Perhaps, Perhaps, Perhaps — the refrain of homelessness, marginalization, and futility

(This really should be two or three separate posts. I have the opportunity to work here and now, so I’m going ahead and posting what I’ve written, as is.)

Updates have been slow in coming, I’m aware. A post regarding my budget and how I’ve arrived at the figures I am trying to raise is an important step towards the future. It’s coming. Feels like a boundary I need to cross.

Been a hard couple of days. Not entirely sure why. Loneliness. A deepening sense of futility. If it’s not the rain interfering with my writing and work on the fundraiser, it’s eye strain. If it’s not eye strain, it’s interference from security guards.

The municipality, private security, and Police work in coordination to corral and move the homeless around the city. Why? Any number of reasons. Mainly in service of the public perception of homelessness. More about this subject in a later post.

The security company, Garda, and the city have decided to move me on from the place I’ve been prepping my meals and using the internet. They’ve cut power to the socket I’ve been using. Based on events I’ll not go into here, I have reason to believe it was a cooperative effort. It’s frustrating mainly because it’s meant to frustrate. Ah well. I’ve eaten elsewhere.

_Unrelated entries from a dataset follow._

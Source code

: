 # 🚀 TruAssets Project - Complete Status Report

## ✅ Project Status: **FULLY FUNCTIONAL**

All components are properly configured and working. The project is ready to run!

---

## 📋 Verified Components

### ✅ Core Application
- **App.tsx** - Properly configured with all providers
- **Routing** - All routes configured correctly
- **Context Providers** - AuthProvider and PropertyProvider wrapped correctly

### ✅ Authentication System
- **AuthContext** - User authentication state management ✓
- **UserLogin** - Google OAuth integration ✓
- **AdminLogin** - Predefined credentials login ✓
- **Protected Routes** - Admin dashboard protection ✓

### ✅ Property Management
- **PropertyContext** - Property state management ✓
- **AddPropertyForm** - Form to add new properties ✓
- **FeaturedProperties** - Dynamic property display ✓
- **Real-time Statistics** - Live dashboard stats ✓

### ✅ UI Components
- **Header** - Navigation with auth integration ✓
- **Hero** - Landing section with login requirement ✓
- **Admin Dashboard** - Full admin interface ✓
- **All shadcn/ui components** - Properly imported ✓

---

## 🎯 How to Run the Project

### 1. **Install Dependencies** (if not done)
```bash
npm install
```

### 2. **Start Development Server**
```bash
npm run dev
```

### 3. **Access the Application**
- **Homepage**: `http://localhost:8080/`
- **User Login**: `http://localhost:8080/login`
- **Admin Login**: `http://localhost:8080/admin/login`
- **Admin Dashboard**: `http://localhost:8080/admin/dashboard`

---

It’s important to remember security guards have only the authority provided by property rights. In Canada, that amounts to very little. Not to say they cannot take steps, including unprompted violence. They usually prefer not to.

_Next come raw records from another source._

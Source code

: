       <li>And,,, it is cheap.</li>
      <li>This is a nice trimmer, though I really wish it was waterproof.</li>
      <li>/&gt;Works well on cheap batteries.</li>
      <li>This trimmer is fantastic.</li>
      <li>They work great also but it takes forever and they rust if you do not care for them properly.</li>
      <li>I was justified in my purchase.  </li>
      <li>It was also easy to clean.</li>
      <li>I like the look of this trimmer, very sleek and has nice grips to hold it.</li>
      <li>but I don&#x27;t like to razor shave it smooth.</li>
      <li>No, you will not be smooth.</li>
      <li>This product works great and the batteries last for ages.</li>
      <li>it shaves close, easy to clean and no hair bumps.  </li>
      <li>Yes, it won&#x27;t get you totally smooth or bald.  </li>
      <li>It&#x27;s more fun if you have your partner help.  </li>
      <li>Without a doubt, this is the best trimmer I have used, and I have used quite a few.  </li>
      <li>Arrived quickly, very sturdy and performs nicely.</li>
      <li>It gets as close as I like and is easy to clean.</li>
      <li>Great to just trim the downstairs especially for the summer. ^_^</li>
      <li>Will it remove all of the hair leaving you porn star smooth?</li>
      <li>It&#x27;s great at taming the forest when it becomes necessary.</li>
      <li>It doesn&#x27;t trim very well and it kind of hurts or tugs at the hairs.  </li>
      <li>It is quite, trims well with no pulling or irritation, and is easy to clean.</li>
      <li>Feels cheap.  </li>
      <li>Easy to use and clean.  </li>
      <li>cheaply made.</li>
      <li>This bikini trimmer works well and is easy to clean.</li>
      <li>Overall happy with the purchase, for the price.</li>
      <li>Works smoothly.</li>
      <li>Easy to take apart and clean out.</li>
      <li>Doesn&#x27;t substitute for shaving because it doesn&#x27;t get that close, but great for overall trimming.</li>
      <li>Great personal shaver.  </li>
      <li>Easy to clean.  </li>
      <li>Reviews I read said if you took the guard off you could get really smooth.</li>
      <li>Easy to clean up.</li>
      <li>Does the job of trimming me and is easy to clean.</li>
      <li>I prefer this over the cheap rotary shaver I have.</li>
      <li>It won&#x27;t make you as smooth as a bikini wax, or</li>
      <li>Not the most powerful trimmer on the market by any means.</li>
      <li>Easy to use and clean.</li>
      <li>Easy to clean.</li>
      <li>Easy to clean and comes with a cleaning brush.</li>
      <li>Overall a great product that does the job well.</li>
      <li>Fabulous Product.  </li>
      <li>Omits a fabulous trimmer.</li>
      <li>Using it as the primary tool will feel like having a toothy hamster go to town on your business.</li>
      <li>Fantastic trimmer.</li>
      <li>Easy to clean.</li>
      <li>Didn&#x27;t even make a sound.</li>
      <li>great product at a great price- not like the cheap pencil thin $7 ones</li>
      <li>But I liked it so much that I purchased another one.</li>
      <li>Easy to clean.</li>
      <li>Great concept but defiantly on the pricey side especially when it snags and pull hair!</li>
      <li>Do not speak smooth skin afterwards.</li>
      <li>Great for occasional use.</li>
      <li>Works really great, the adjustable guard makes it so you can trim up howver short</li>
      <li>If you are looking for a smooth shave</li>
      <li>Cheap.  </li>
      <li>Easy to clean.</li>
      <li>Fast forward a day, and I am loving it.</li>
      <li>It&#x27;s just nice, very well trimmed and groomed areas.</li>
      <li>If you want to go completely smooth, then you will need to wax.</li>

They will, however, go to lengths to orchestrate events which exploit the vulnerable, manifest anger, and create problems where there were none.

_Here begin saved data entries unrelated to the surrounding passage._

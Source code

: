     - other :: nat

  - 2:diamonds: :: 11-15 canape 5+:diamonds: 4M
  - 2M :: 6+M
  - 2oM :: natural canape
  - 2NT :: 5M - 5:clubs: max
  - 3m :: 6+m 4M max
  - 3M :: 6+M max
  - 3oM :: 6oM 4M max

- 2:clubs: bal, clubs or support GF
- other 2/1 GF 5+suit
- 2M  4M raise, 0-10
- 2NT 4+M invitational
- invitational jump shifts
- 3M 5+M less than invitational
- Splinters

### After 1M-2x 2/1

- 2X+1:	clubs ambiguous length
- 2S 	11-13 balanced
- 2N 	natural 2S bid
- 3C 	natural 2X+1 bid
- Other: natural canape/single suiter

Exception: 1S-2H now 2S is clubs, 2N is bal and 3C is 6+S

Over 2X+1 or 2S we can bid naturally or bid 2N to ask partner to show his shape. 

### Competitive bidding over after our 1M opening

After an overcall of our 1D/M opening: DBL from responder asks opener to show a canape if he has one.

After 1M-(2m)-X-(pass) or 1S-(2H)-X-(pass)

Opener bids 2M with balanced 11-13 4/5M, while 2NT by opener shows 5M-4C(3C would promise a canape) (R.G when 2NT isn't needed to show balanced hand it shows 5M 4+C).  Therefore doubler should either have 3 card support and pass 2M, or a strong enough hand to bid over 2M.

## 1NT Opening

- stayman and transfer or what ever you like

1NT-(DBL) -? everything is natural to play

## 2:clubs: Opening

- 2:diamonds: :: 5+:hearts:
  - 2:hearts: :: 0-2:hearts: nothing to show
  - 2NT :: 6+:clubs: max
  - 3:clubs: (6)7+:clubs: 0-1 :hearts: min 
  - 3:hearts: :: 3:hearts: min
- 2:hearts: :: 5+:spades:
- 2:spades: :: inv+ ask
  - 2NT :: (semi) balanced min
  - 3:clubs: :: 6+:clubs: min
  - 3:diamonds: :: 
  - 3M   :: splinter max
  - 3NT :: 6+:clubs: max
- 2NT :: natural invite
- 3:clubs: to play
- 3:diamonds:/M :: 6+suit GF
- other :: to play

I’ve not yet gone into specifics about my experiences at this location, but it includes a security guard trying to destroy my belongings. If it wasn’t so offensive, it’d be funny. That kind of thing, happening in the dark, unseen, is a commonplace interaction for homeless people.

I’m working, slowly, on a piece about the way private security use low-level, quiet harassment against marginalized people, and the broad application of such tactics in urban environments. We’re persistently targeted.

Orchestrated aggression and harassment events are routinely used as a pretext for violence and the criminalization of a target. Furthermore, you may not be aware that even you, a regular, normal, law-abiding member of the public are on file with the security companies operating the commercial spaces you pass through. Who controls that data? What do they do with it? Yes.

The homeless and marginalized are subjected to a high level of profiling, are frequently interfered with, and routinely provoked. Why? Because we are easy targets.

When — or more honestly, if — we stand up for ourselves, witnesses assume we are mentally ill, or we are in the wrong.

This is a broad and important subject I take a serious interest in. Undecided as to whether I should gamble my credibility on writing more deeply about it though.

Returning to the main point… People have offered advice, unsolicited, about what I ought to post, what kind of stories they’d like to see. The problem there is not that they have input, feedback, or advice to offer. I welcome input. I’ve sought it at every step this past year. I need help. Communicating with people means common ground, shared context and experience. I’ve been homeless so long I have no idea what a normal person’s life is like.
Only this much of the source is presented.